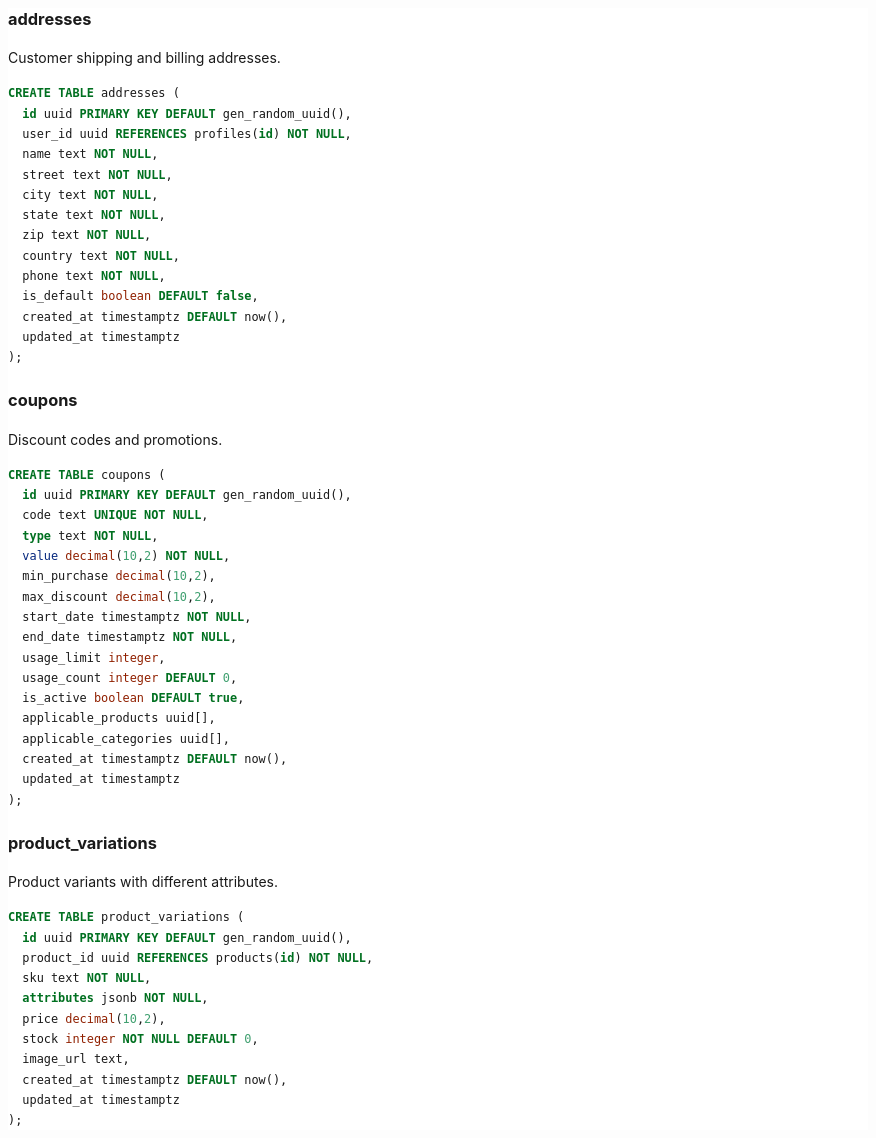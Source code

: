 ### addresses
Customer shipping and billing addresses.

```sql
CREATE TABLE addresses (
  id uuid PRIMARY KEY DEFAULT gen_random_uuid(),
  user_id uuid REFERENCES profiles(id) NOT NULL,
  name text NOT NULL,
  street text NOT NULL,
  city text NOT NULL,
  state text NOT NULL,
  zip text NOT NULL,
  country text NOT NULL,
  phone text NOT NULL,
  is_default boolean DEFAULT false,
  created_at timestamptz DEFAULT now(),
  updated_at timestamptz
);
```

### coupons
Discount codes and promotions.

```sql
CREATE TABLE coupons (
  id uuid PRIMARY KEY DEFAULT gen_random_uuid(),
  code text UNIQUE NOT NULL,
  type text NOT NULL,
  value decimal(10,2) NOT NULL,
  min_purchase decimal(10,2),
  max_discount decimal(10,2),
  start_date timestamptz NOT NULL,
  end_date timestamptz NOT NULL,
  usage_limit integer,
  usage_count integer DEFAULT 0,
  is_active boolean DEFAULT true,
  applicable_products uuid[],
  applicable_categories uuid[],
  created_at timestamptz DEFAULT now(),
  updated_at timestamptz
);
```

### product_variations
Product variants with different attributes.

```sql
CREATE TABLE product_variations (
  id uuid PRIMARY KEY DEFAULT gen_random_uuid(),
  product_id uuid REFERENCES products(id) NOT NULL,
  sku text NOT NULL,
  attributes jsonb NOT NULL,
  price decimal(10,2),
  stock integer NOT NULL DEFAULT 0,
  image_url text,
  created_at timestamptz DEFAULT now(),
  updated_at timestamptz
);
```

==============================

How many lines in this listing contain "uuid"? Give that number and stop.

- _Solved exercise_: 7